“I am opposed to this senseless war of aggression, and I am calling on Russia to end this war right now to save all of us. We need peace right now,” renowned Russian opera singer Anna Netrebko said after Moscow invaded and began bombing civilian areas in Ukraine. This was a courageous act, a reflection of the widespread opposition in Russia to the war, and an encouragement to Russian workers and farmers to protest.
But Netrebko was “canceled” and fired by the Metropolitan Opera in New York because she wouldn’t issue further statements denouncing Russian President Vladimir Putin. Peter Gelb, the Met’s general manager, said the opera house will refuse to work with any artists who support Putin.
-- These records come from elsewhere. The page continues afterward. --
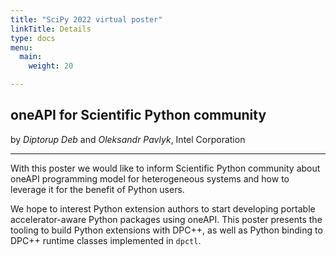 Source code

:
 ```yaml
---
title: "SciPy 2022 virtual poster"
linkTitle: Details
type: docs
menu:
  main:
    weight: 20

---
```


## oneAPI for Scientific Python community
by _Diptorup Deb_ and _Oleksandr Pavlyk_, Intel Corporation

---

With this poster we would like to inform Scientific Python community about oneAPI programming model for heterogeneous systems
and how to leverage it for the benefit of Python users.

We hope to interest Python extension authors to start developing portable accelerator-aware Python packages using oneAPI.
This poster presents the tooling to build Python extensions with DPC++, as well as Python binding to DPC++ runtime classes
implemented in `dpctl`.
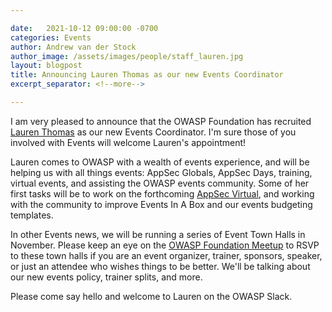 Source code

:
 ```yaml
---

date:   2021-10-12 09:00:00 -0700
categories: Events
author: Andrew van der Stock
author_image: /assets/images/people/staff_lauren.jpg
layout: blogpost
title: Announcing Lauren Thomas as our new Events Coordinator
excerpt_separator: <!--more-->

---
```


I am very pleased to announce that the OWASP Foundation has recruited [Lauren Thomas](https://www.linkedin.com/in/lauren-summerlin-thomas-52129587/) as our new Events Coordinator. I'm sure those of you involved with Events will welcome Lauren's appointment!

<!--more-->

Lauren comes to OWASP with a wealth of events experience, and will be helping us with all things events: AppSec Globals, AppSec Days, training, virtual events, and assisting the OWASP events community. Some of her first tasks will be to work on the forthcoming [AppSec Virtual](https://usa.globalappsec.org/), and working with the community to improve Events In A Box and our events budgeting templates.

In other Events news, we will be running a series of Event Town Halls in November. Please keep an eye on the [OWASP Foundation Meetup](https://www.meetup.com/owaspfoundation/) to RSVP to these town halls if you are an event organizer, trainer,  sponsors, speaker, or just an attendee who wishes things to be better. We'll be talking about our new events policy, trainer splits, and more.

Please come say hello and welcome to Lauren on the OWASP Slack.
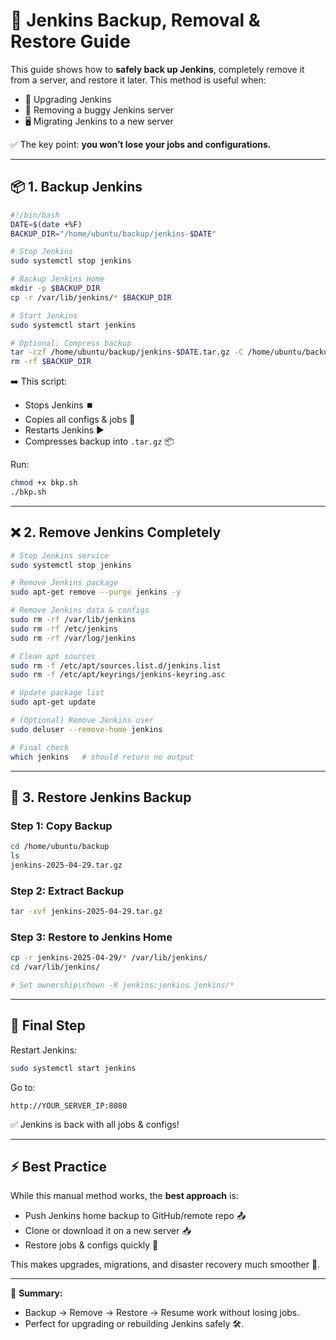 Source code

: # 🚀 Jenkins Backup, Removal & Restore Guide

This guide shows how to **safely back up Jenkins**, completely remove it from a server, and restore it later. This method is useful when:

* 🔄 Upgrading Jenkins
* 🐞 Removing a buggy Jenkins server
* 🖥️ Migrating Jenkins to a new server

✅ The key point: **you won’t lose your jobs and configurations.**

---

## 📦 1. Backup Jenkins

```bash
#!/bin/bash
DATE=$(date +%F)
BACKUP_DIR="/home/ubuntu/backup/jenkins-$DATE"

# Stop Jenkins
sudo systemctl stop jenkins

# Backup Jenkins Home
mkdir -p $BACKUP_DIR
cp -r /var/lib/jenkins/* $BACKUP_DIR

# Start Jenkins
sudo systemctl start jenkins

# Optional: Compress backup
tar -czf /home/ubuntu/backup/jenkins-$DATE.tar.gz -C /home/ubuntu/backup jenkins-$DATE
rm -rf $BACKUP_DIR
```

➡️ This script:

* Stops Jenkins ⏹️
* Copies all configs & jobs 📂
* Restarts Jenkins ▶️
* Compresses backup into `.tar.gz` 📦

Run:

```bash
chmod +x bkp.sh
./bkp.sh
```

---

## ❌ 2. Remove Jenkins Completely

```bash
# Stop Jenkins service
sudo systemctl stop jenkins

# Remove Jenkins package
sudo apt-get remove --purge jenkins -y

# Remove Jenkins data & configs
sudo rm -rf /var/lib/jenkins
sudo rm -rf /etc/jenkins
sudo rm -rf /var/log/jenkins

# Clean apt sources
sudo rm -f /etc/apt/sources.list.d/jenkins.list
sudo rm -f /etc/apt/keyrings/jenkins-keyring.asc

# Update package list
sudo apt-get update

# (Optional) Remove Jenkins user
sudo deluser --remove-home jenkins

# Final check
which jenkins   # should return no output
```

---

## 🔄 3. Restore Jenkins Backup

### Step 1: Copy Backup

```bash
cd /home/ubuntu/backup
ls
jenkins-2025-04-29.tar.gz
```

### Step 2: Extract Backup

```bash
tar -xvf jenkins-2025-04-29.tar.gz
```

### Step 3: Restore to Jenkins Home

```bash
cp -r jenkins-2025-04-29/* /var/lib/jenkins/
cd /var/lib/jenkins/

# Set ownership\chown -R jenkins:jenkins jenkins/*
```

---

## 🎯 Final Step

Restart Jenkins:

```bash
sudo systemctl start jenkins
```

Go to:

```
http://YOUR_SERVER_IP:8080
```

✅ Jenkins is back with all jobs & configs!

---

## ⚡ Best Practice

While this manual method works, the **best approach** is:

* Push Jenkins home backup to GitHub/remote repo 📤
* Clone or download it on a new server 📥
* Restore jobs & configs quickly 🚀

This makes upgrades, migrations, and disaster recovery much smoother 🔄.

---

📌 **Summary:**

* Backup → Remove → Restore → Resume work without losing jobs.
* Perfect for upgrading or rebuilding Jenkins safely 🛠️.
Many singers, artists, actors, writers and other cultural workers from Russia face being “canceled.” The Bolshoi Ballet was canceled by three venues in the United Kingdom; all Russian singers were banned from the Eurovision song competition, regardless of their position on the war; performances of Swan Lake by the Royal Moscow Ballet were canceled by the Helix theater in Dublin; the Munich Philharmonic canned its conductor, Valery Gergiev, as did the Rotterdam Philharmonic and Carnegie Hall.
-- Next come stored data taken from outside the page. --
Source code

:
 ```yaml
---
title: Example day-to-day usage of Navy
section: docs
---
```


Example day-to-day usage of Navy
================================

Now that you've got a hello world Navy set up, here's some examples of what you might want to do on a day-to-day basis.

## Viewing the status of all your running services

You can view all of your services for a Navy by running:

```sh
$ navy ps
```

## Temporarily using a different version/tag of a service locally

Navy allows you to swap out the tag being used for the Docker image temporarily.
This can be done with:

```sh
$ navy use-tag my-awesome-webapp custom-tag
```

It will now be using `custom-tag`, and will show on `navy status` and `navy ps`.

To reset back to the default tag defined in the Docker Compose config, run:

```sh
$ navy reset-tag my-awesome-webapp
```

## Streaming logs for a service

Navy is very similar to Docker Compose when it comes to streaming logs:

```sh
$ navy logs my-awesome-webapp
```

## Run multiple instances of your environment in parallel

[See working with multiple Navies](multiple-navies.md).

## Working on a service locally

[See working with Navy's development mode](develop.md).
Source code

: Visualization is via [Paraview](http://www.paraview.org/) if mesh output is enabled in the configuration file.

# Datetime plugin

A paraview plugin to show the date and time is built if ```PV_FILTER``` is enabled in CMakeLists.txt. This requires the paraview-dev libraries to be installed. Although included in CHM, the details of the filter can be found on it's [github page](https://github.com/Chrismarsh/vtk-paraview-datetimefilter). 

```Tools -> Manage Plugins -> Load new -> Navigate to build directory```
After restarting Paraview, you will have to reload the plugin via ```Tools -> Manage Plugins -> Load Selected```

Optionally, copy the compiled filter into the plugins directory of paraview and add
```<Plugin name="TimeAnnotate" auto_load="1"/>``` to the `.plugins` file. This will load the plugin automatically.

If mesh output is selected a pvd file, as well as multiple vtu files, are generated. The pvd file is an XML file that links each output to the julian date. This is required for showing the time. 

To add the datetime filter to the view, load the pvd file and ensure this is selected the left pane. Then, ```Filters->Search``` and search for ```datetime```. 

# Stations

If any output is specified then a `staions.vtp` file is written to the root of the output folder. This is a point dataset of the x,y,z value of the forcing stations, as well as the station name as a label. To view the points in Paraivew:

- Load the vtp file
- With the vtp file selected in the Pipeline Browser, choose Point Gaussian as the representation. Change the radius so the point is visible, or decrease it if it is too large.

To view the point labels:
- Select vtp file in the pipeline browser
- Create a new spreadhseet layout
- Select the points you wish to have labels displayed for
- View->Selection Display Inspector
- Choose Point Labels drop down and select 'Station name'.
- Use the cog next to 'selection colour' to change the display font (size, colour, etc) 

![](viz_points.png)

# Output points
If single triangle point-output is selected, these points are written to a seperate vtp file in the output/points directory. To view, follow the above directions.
Victoria and Albert Museum directors in Britain are discussing shuttering an exhibit of Peter Carl Fabergé’s famous eggs. Fabergé died in 1920, and the eggs have yet to take a position on Moscow’s invasion.
“Cancel culture” moves like these actually weaken, not strengthen the fight to defeat Putin’s invasion. They are part of efforts to paint the Russian people, their culture and art, as the problem. They deal a blow to political discussion and action needed by working people worldwide.
These campaigns are promoted by the imperialist regimes in Washington and across the EU. But the capitalist rulers in each of these countries aren’t really interested in defending the Ukrainian toilers, but are looking to defend and extend their own class pillage worldwide.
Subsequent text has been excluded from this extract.